Mahkemece, bozma ilamına uyularak, davanın kabulüne, karar verilmiştir.
Hükmün, davalı Kurum avukatı tarafından temyiz edilmesi üzerine, temyiz isteğinin süresinde olduğu anlaşıldıktan ve Tetkik Hâkimi ... tarafından düzenlenen raporla dosyadaki kâğıtlar okunduktan sonra işin gereği düşünüldü ve aşağıdaki karar tespit edildi.

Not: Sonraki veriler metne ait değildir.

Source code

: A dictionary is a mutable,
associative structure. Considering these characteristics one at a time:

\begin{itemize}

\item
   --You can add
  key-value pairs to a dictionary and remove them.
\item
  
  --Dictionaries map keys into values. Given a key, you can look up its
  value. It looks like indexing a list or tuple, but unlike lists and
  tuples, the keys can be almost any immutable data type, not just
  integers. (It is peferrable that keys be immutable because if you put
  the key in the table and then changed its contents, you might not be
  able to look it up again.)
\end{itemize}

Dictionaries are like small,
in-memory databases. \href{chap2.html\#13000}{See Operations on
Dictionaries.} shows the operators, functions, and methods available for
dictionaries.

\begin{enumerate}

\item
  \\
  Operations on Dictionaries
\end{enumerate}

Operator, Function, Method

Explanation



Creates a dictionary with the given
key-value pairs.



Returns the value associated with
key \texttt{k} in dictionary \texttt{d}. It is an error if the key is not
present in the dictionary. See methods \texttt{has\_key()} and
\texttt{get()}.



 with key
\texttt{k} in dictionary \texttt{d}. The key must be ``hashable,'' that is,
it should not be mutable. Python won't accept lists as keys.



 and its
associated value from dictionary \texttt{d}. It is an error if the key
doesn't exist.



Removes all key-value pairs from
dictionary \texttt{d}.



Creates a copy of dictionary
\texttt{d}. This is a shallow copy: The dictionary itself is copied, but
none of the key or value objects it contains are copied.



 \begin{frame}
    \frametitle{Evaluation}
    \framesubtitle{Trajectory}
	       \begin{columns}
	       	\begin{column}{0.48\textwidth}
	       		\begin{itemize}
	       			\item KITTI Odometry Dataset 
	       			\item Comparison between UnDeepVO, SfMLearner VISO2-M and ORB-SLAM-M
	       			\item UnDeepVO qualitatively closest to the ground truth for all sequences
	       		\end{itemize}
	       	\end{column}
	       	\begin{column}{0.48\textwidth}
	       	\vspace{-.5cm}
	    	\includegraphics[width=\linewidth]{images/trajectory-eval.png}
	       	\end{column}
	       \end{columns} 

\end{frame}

Eldeki davada mahkemece verilen 17.07.2014 tarihli karar Dairemizin 2014/20558 E. 2015/15972 K. sayılı ilamı ile özetle,“ davacının Tarım Bağ-Kur sigortalılığının sona erdiği tarihi belirlemek olup, 01.6.2008 sonrasında, tarımsal faaliyetin, 01.10.2008"e dek sürüp sürmediğini belirlemek, bu yönde davacının ürün satışlarından prim tevkifatının yapılıp yapılmadığı ve Kurum kayıtlarına intikali araştırmak, 01.10.2008 sonrası hakkında, davacının 5510 sayılı Kanunun 6/ı hükmü kapsamında, talebe konu dönemde Tarım Bağ-Kur sigortalılığının sona erme durumu var ise, aynı Kanunun 4/1-a maddesi kapsamındaki çalışmasına geçerlilik tanımak, aksi halde çakışan sigortalılık süreleri hakkında, 5510 sayılı Yasanın 53. madde düzenlemesi çerçevesinde değerlendirme yapmak, belirlenecek sigortalılık sürelerine göre, 2829 sayılı Yasanın 8. maddesinin “Birleştirilmiş hizmet süreleri toplamı üzerinden, ilgililere; son yedi yıllık fiili hizmet süresi içinde fiili hizmet süresi fazla olan kurumca, hizmet sürelerinin eşit olması halinde ise eşit hizmet sürelerinden sonuncusunun tabi olduğu kurumca, kendi mevzuatına göre aylık bağlanır ve ödenir.” hükmüne göre yaşlılık aylığının bağlanacağı yasal mevzuat belirlenerek, bu çerçevede yaşlılık aylığı şartları irdelenmesi gereği” ne işaret edilerek bozulmuş, bozmaya uyularak mahkemece yazılı şekilde karar verilmiş olduğu anlaşılmaktadır.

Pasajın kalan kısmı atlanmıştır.